Miller copped the top spot with his romantic ‘dramedy’ Blackbird. Shot in Jamaica, the seven-minute short film expounds on the Jamaican-proverb ‘Ev’bry hoe have dem tick a bush’ which in English, translates to ‘Every hoe has their thicket of bushes’. At the award ceremony for this year’s competition, held at the Sovereign Centre in Liguanea, St Andrew, The Gleaner caught up with Miller for Five Questions.
1. What is your favourite movie?
So my favourite, and the reason why I say [this] is my favourite movie is because every time it’s on TV mi watch it, every time mi pass it on streaming, mi watch it and it’s No Country for Old Men. It’s a movie by Joel and Ethan Coen, they are brothers and they adapt it, it’s a western movie, mi love westerns. Mi like the western genre, the things like the shootouts, the cat and mouse chases. And it gives you avenues fi see things like landscapes and them things deh. I love that movie, No Country for Old Men would be my favourite movie but if you ask me what my favourite comedy is that would be a different answer.
2. You have experience with both on-screen and theatre actors, which one do you think has the harder task?
Theatre. Without a doubt, theatre is more difficult. Theatre is more difficult because in film you can move around. You can create [a] heap a drama, you can go up desso, mi can go up desso, mi do whatever, yuh understand. In [theatre], you [are] limited to the spaces and you have to create drama in spaces. You have to create two hours worth of drama in a space and it is incredibly difficult. You have to create all the imagery right there suh and all the live-actioness of it and it can go all awry. Everything can mash up right when the audience dem deh deh. In a film you don’t have that, you can stop production, you can call your actress, somebody can sick and bam, bam, bam. Theatre is just so spontaneous.
3.Who are some of your film influences?
Two of my influences Joel and Ethan Coen. Those are two big directors a foreign, and them just do a Macbeth, cause mi love Macbeth. My three biggest influences William Shakespeare, Louise Bennett and Bob Marley.

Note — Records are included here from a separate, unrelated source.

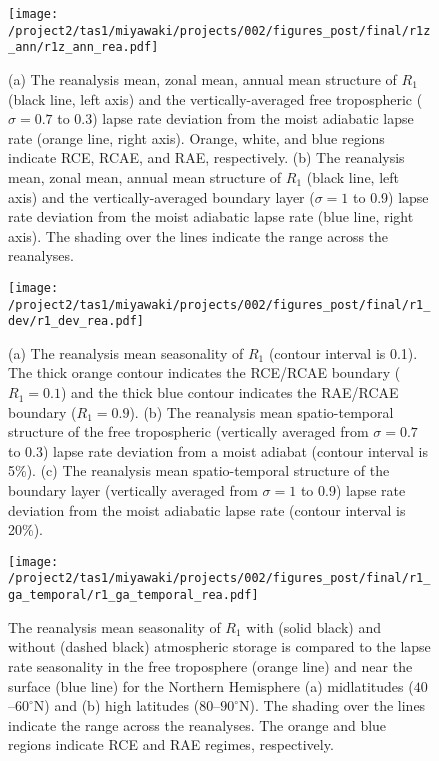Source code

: \documentclass{ametsocV5}
\begin{document}
\begin{figure}[t]
  \centering
  \noindent\texttt{[image: /project2/tas1/miyawaki/projects/002/figures\_post/final/r1z\_ann/r1z\_ann\_rea.pdf]}\\
  \caption{(a) The reanalysis mean, zonal mean, annual mean structure of $R_1$ (black line, left axis) and the vertically-averaged free tropospheric ($\sigma=0.7$ to 0.3) lapse rate deviation from the moist adiabatic lapse rate (orange line, right axis). Orange, white, and blue regions indicate RCE, RCAE, and RAE, respectively. (b) The reanalysis mean, zonal mean, annual mean structure of $R_1$ (black line, left axis) and the vertically-averaged boundary layer ($\sigma=1$ to 0.9) lapse rate deviation from the moist adiabatic lapse rate (blue line, right axis). The shading over the lines indicate the range across the reanalyses.}
  \label{fig:rea-r1-ann}
\end{figure}

\begin{figure}[t]
  \centering
  \noindent\texttt{[image: /project2/tas1/miyawaki/projects/002/figures\_post/final/r1\_dev/r1\_dev\_rea.pdf]}\\
  \caption{(a) The reanalysis mean seasonality of $R_{1}$ (contour interval is 0.1). The thick orange contour indicates the RCE/RCAE boundary ($R_1=0.1$) and the thick blue contour indicates the RAE/RCAE boundary ($R_1 = 0.9$). (b) The reanalysis mean spatio-temporal structure of the free tropospheric (vertically averaged from $\sigma=0.7$ to 0.3) lapse rate deviation from a moist adiabat (contour interval is 5\%). (c) The reanalysis mean spatio-temporal structure of the boundary layer (vertically averaged from $\sigma=1$ to 0.9) lapse rate deviation from the moist adiabatic lapse rate (contour interval is 20\%).}
  \label{fig:rea-r1-dev}
\end{figure}

\begin{figure}[t]
  \noindent\texttt{[image: /project2/tas1/miyawaki/projects/002/figures\_post/final/r1\_ga\_temporal/r1\_ga\_temporal\_rea.pdf]}\\
  \caption{The reanalysis mean seasonality of $R_1$ with (solid black) and without (dashed black) atmospheric storage is compared to the lapse rate seasonality in the free troposphere (orange line) and near the surface (blue line) for the Northern Hemisphere (a) midlatitudes ($40$--$60^\circ$N) and (b) high latitudes ($80$--$90^\circ$N). The shading over the lines indicate the range across the reanalyses. The orange and blue regions indicate RCE and RAE regimes, respectively.}
  \label{fig:rea-r1-ga-temporal}
\end{figure}
\end{document}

Most a the interview mi do mi tell dem seh Bob Marley a mi creative father, and Louis Bennett a mi creative mother and now I guess Shakespeare a mi great great grand father out desso. So these are my three influences and mi like dem fi different reasons. Mi like Shakespeare fi him dialogue skill and complex imagery. Mi like Bob Marley because him do special things and it just revolutionary and mi like Louise Bennett because she just great and brave and know how fi talk in a we own language that’s so colourful and dem inspire mi on a bigga level.
4. What is your favourite Jamaican film?
If you ask me my favourite Jamaican movie, mi ago tell you say it is The Harder They Come because it is modelled after a western. It’s like a Jamaican kind of western with music in it.”
5. You have experience in creating media for a variety of genres, which do you think you are best at and which is your favourite?
Mi love horror from dem time deh. Mi always love do horror and people say mi do horror the best. Like mi know how fi make things at the base of your spine tingle and mi woulda wish fi do a horror but then again, it’s money. We need support, we have to get support.